** Opening Data excerpts block **

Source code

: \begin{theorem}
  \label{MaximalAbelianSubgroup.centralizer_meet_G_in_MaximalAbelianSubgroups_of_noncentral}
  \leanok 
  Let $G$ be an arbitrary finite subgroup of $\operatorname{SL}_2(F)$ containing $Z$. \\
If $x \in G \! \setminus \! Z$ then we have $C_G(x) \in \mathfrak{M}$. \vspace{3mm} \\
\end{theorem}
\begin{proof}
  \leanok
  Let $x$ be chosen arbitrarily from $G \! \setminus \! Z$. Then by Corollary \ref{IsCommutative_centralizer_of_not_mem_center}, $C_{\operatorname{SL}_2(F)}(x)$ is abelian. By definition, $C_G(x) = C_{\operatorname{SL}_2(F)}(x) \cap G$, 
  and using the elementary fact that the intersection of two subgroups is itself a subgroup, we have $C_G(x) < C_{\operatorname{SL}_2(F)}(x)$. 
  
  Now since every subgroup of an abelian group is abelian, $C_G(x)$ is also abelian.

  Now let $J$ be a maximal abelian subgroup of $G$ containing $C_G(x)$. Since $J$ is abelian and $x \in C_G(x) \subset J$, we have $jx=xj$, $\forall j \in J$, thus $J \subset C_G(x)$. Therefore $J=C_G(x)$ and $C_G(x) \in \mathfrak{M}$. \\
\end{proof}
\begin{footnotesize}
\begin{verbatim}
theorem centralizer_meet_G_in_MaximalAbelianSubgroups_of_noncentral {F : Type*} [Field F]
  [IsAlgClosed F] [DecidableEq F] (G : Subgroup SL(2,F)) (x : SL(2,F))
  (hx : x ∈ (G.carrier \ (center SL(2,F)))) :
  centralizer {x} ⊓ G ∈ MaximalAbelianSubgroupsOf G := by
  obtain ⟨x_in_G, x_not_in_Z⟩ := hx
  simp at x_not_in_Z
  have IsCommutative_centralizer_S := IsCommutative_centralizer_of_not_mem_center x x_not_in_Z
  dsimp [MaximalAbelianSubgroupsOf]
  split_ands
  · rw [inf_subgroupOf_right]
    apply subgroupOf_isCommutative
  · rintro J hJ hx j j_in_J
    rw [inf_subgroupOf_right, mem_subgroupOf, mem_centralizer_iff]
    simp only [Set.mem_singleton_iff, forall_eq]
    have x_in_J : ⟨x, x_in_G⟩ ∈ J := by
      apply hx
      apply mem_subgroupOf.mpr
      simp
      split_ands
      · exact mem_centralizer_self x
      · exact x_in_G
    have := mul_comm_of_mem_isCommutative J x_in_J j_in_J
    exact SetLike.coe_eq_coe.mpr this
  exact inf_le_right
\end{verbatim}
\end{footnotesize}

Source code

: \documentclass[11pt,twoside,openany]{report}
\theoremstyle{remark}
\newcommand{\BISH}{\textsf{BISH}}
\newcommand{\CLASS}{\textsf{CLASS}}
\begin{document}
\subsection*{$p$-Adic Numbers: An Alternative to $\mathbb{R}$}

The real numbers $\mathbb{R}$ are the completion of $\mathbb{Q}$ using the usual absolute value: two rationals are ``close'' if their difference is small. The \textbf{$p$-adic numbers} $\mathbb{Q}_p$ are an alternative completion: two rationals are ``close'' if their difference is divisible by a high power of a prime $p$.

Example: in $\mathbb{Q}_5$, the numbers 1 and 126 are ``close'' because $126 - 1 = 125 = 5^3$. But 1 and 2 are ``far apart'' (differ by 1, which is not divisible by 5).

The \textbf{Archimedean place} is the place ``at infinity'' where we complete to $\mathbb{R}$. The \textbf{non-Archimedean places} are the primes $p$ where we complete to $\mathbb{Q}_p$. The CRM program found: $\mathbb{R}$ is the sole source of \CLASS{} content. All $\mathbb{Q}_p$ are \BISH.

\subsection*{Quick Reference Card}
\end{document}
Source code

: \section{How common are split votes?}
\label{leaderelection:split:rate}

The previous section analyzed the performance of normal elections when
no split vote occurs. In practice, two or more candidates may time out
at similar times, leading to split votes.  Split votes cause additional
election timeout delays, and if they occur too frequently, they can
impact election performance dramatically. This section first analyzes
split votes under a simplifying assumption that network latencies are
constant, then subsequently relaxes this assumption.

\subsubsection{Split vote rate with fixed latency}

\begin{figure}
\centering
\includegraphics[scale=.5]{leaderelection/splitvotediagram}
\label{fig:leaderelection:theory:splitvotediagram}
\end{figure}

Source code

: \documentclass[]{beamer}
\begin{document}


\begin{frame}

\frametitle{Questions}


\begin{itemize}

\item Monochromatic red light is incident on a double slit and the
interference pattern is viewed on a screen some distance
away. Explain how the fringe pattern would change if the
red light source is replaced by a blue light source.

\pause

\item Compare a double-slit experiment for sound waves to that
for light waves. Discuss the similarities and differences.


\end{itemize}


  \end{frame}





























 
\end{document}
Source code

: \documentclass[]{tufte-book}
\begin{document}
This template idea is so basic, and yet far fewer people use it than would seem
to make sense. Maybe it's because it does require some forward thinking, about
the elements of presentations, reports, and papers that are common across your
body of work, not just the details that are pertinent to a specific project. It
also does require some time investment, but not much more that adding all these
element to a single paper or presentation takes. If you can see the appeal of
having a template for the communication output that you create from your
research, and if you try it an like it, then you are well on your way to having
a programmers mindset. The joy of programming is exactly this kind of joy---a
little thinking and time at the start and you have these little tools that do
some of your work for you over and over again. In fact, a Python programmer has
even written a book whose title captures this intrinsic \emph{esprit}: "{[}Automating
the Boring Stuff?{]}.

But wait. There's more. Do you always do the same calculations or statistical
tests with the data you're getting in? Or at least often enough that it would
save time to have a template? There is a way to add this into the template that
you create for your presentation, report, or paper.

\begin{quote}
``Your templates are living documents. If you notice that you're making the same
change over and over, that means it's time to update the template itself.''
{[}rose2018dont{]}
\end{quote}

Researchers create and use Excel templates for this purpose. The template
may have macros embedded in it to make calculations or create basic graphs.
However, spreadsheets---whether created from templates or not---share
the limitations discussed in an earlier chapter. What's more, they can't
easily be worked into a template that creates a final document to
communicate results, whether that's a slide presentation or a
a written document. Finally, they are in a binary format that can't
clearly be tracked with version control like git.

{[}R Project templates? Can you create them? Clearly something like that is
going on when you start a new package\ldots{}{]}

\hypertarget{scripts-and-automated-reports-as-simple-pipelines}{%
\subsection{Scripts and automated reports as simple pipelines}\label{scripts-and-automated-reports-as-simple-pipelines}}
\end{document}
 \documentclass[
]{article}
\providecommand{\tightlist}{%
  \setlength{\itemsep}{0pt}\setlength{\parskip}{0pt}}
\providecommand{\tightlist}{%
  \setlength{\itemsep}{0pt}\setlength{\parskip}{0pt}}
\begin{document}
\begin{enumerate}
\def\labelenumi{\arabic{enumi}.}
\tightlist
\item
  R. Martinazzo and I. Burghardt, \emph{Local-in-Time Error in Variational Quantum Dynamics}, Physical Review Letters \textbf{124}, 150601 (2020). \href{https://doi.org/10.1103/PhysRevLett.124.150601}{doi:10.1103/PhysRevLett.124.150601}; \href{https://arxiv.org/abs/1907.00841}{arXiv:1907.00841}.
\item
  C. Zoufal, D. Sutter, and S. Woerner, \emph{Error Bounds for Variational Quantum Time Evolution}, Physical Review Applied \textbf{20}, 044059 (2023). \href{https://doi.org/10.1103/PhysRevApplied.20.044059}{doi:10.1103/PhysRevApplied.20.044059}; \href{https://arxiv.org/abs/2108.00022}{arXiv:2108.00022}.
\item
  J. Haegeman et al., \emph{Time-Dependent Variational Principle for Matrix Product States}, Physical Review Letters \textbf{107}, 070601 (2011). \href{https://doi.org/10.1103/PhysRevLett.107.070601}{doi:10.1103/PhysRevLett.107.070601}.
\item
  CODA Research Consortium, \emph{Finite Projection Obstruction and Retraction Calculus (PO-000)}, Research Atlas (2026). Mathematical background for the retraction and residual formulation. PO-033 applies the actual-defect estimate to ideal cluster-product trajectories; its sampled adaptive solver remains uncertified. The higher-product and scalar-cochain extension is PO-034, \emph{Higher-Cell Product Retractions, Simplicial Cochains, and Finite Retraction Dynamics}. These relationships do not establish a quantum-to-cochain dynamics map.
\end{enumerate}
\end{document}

** Closing Data excerpts block **

**Instructions to follow:** Of all the entries above, repeat only the lines from the line that has "red light source" to the line that has "research, and if", both lines included, exactly.

**Output below:**
red light source is replaced by a blue light source.

\pause

\item Compare a double-slit experiment for sound waves to that
for light waves. Discuss the similarities and differences.


\end{itemize}


  \end{frame}





























 
\end{document}
Source code

: \documentclass[]{tufte-book}
\begin{document}
This template idea is so basic, and yet far fewer people use it than would seem
to make sense. Maybe it's because it does require some forward thinking, about
the elements of presentations, reports, and papers that are common across your
body of work, not just the details that are pertinent to a specific project. It
also does require some time investment, but not much more that adding all these
element to a single paper or presentation takes. If you can see the appeal of
having a template for the communication output that you create from your
research, and if you try it an like it, then you are well on your way to having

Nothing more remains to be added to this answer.